NISV und Internet-Grundversorgung 06.03.2018, 08:40 Uhr

Ständerat gegen Lockerung des Strahlenschutzes

Der Ständerat hat sich gegen eine Lockerung der Strahlenschutzbestimmungen bei Mobilfunkanlagen ausgesprochen. Dafür fordert das Stöckli eine Erhöhung der Bandbreite bei derInternet-Grundversorgung
Der Ständerat bodigte erneut eine Lockerung der NISV, fordert dafür eine Internet-Grundversorgung von 10 Megabit pro Sekunde
Der Ständerat hat Bedenken, die Strahlenschutzvorschriften für Mobilfunkanlagen zu lockern. Er lehnte eine Motion der Fernmeldekommission mit 22 zu 21 Stimmen bei 2 Enthaltungen ab. Die Motion fordert, die Verordnung über den Schutz vor nichtionisierender Strahlung (NISV) rasch zu revidieren. Der Bundesrat hatte sich bereits positiv zu den Vorschlägen der Ständerätlichen Kommission geäussert.
Mit dem Nein des Ständerats dürfte die Lockerung der NISV aber zumindest für einige Zeit vom Tisch sein.

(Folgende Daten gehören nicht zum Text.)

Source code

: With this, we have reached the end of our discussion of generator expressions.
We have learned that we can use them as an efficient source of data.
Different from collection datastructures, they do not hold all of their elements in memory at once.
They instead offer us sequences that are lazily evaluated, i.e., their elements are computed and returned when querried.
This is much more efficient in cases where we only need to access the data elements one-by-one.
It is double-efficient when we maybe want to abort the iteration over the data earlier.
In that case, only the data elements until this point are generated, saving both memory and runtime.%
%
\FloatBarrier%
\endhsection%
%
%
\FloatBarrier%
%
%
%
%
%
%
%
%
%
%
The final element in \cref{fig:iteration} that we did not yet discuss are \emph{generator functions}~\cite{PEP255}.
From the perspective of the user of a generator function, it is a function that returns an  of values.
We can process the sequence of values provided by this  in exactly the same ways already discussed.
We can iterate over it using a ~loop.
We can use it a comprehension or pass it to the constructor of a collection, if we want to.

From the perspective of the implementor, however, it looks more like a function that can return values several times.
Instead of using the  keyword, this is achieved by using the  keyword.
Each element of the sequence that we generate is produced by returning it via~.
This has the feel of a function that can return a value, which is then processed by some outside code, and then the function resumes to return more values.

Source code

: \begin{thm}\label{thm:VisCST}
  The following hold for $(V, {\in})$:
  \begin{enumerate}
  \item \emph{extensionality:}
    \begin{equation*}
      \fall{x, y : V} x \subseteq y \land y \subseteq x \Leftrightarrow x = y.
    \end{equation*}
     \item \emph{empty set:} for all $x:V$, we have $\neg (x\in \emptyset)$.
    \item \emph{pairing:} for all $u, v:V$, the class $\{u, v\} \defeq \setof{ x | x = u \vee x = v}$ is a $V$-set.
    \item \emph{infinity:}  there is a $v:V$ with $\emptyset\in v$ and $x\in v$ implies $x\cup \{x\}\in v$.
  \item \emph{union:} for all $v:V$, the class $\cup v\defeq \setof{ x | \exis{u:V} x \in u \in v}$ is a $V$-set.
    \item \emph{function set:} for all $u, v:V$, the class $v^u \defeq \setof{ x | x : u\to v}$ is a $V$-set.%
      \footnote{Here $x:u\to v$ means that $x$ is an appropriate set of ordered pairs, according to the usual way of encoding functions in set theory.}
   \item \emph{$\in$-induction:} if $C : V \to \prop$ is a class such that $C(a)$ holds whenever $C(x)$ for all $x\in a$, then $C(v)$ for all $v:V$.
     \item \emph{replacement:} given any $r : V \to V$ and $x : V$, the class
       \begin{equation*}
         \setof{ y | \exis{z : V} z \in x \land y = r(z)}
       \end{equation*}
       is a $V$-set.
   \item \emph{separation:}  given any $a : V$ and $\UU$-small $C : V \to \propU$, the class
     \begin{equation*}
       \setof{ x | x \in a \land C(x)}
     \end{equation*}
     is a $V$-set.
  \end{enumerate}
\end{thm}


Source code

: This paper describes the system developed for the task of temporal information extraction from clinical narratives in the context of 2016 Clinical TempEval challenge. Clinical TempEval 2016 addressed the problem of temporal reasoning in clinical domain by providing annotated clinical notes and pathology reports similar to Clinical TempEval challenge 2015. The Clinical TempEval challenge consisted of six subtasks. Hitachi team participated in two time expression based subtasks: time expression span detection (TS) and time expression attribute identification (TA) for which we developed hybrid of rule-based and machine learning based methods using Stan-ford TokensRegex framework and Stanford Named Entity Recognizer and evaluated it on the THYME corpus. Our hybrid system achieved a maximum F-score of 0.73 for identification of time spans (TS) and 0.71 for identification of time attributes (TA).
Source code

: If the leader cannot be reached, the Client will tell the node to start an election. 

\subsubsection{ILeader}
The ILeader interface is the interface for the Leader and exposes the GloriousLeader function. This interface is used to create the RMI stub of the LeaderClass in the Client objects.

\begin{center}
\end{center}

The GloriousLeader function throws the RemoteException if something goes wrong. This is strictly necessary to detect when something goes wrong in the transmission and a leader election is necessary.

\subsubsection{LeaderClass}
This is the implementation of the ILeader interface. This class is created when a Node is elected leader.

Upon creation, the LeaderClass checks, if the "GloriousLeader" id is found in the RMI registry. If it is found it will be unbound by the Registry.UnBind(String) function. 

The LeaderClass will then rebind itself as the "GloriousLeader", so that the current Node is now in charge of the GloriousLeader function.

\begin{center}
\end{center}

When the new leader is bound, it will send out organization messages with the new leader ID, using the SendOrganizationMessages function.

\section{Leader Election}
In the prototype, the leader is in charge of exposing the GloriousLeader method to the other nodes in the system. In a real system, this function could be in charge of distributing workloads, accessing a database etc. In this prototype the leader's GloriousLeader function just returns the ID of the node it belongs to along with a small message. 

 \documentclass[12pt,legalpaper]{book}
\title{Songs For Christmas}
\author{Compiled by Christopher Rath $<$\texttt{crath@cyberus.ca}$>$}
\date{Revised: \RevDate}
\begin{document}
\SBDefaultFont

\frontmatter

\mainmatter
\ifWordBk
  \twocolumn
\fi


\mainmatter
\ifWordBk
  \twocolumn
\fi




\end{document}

Schnellere Internet-Grundversorgung

Während der Ständerat bei der NISV-Lockerung bremst, gibt er bei der kabelgebundenen, landesweiten Internet-Grundversorgung Gas: Diese soll nämlich eine Mindest-Übertragungsrate von 10 Megabit erhalten. Der Ständerat hat gegen den Willen des Bundesrats eine Motion aus dem Nationalrat mit 22 zu 9 Stimmen und bei 5 Enthaltungen überwiesen.
Der Bundesrat wollte dagegen bei der heutigen Bandbreite von drei Megabit bleiben. Bundesrätin Doris Leuthard äusserte Bedenken, dass derartige Geschwindigkeiten mit der derzeitigen Festnetztechnologie nicht realisierbar seien. Klagen, welche 10 Megabit dann einforderten, seien so zu befürchten.